Sabe aquele momento em que você sente a areia quente sob os pés, mas sabe que está tudo bem, porque está indo em direção ao mar? É aquela sensação angustiante que praticamente qualquer pessoa que more em um país tropical já experimentou: a cada passo o calor aumenta, assim como a sensação de que as solas podem queimar a qualquer momento. E a tudo isso se soma aquela dúvida cruel: volto para a segurança do guarda-sol ou continuo, corajosa e resolutamente, até o grandioso triunfo das primeiras ondas dando as boas-vindas àquele outro universo, tão refrescante e prazeroso, cheio de vida marinha, sal e profundezas abissais? Lembro-me de que, quando criança, eu acabava optando pela segunda alternativa e seguia em frente, pois tinha a sensação de que aquela era basicamente uma angústia com prazo de validade, e isso tornava o percurso por aquele “deserto do Saara” um pouco menos sofrido. Quando sabemos que o fim do martírio nos espera logo ali, tudo fica mais fácil – é como correr exaustivamente por um longo trecho, mas com a linha de chegada à vista.
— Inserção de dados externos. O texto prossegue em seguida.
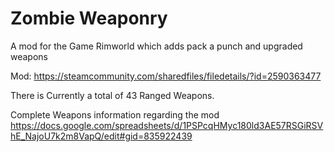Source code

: # Zombie Weaponry
A mod for the Game Rimworld which adds pack a punch and upgraded weapons

Mod: https://steamcommunity.com/sharedfiles/filedetails/?id=2590363477

There is Currently a total of 43 Ranged Weapons.

Complete Weapons information regarding the mod
https://docs.google.com/spreadsheets/d/1PSPcqHMyc180ld3AE57RSGiRSVhE_NajoU7k2m8VapQ/edit#gid=835922439
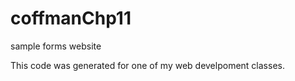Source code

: coffmanChp11
============

sample forms website

This code was generated for one of my web develpoment classes.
Confesso que agora, já adulta, quase não sinto mais esse tipo de angústia com prazo de validade. Ultimamente, parece-me que só às crianças é permitida tal graça. Desagrados como o calor, o cansaço, o tédio… Enfim, todos esses aporrinhamentos são coisas que vêm e vão. De alguma forma muito intuitiva, a criança sabe que em algum momento as coisas mudarão e o alívio virá – às vezes à custa de uma birra ou de um esperneio, mas virá.
À vida adulta, meus amigos, restam as angústias sem garantia de fim. O trânsito parou? Nem o GPS poderá dizer com exatidão quando e se aquele martírio em quatro rodas vai melhorar. O filho pegou uma virose? A conta bancária entrou no vermelho? A internet caiu? Pois bem, o jeito é esperar e torcer para que as coisas melhorem o mais rápido possível. “Aceita, que dói menos”, é o que mais se diz e se ouve por aí.
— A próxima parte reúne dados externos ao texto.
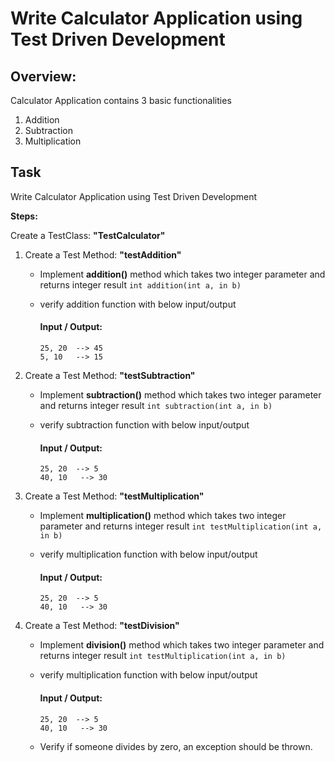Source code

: # Write Calculator Application using Test Driven Development

## Overview:
Calculator Application contains 3 basic functionalities 
1. Addition
2. Subtraction
3. Multiplication


## Task
Write Calculator Application using Test Driven Development

**Steps:**

Create a TestClass:  **"TestCalculator"**
1. Create a Test Method: **"testAddition"** 
   * Implement **addition()** method which takes two integer parameter and returns integer result
      `int addition(int a, in b)`
   
   * verify addition function with below input/output 
        #### Input / Output: 
         25, 20  --> 45
         5, 10   --> 15 
      
2. Create a Test Method: **"testSubtraction"**
    * Implement **subtraction()** method which takes two integer parameter and returns integer result
       `int subtraction(int a, in b)`

   * verify subtraction function with below input/output
     #### Input / Output:
         25, 20  --> 5
         40, 10   --> 30 


3. Create a Test Method: **"testMultiplication"**
    * Implement **multiplication()** method which takes two integer parameter and returns integer result
       `int testMultiplication(int a, in b)`

    * verify multiplication function with below input/output
      #### Input / Output:
          25, 20  --> 5
          40, 10   --> 30 

4. Create a Test Method: **"testDivision"**
    * Implement **division()** method which takes two integer parameter and returns integer result
      `int testMultiplication(int a, in b)`

    * verify multiplication function with below input/output
      #### Input / Output:
          25, 20  --> 5
          40, 10   --> 30 
    * Verify if someone divides by zero, an exception should be thrown.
Isso tudo me veio à mente porque dia desses ouvi, num desses momentos de conversa jogada fora na fila do caixa, uma mulher de seus quarenta e poucos anos declamando aquilo que mais tarde eu viria a conhecer como a “Oração da serenidade”: “Senhor, dai-me café para mudar as coisas que posso mudar e vinho para aceitar as que não posso”. Ela dizia aquilo rindo muito de si mesma, enquanto esperava a caixa finalizar os cálculos no computador e fazer a cobrança (aparentemente, o valor da compra era alto e o dinheiro, curto). E então foi que uma senhorinha muito simpática, que estava próxima e que ouvira a conversa, subitamente completou a frase: “e sabedoria para diferenciar uma da outra”.
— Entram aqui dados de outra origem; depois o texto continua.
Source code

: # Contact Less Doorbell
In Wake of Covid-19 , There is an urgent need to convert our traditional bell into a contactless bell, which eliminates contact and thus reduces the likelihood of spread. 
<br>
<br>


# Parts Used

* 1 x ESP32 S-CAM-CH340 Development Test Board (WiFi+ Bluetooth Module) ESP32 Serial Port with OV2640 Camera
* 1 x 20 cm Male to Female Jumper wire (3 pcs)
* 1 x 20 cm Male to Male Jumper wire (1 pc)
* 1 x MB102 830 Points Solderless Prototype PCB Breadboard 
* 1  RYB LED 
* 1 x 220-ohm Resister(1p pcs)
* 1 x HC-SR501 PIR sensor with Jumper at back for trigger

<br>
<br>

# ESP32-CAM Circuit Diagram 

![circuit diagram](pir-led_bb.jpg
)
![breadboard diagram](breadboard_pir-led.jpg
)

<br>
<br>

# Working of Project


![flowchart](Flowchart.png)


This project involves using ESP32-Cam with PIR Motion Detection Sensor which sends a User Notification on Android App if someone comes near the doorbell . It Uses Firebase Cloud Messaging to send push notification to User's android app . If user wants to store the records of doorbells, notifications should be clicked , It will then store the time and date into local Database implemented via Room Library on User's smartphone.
Quem diria, leitores. A sabedoria pode mesmo surgir em momentos inesperados, como na fila do caixa de uma loja abarrotada de gente. Sim, qualquer um sabe que de nada serve o desespero diante de coisas que não podem ser controladas, e que é importante agir diante daquilo que pode e deve ser mudado. Mas saber a diferença entre uma coisa e outra é o que pode determinar se chegaremos ou não às primeiras ondas da praia e à tão desejada serenidade.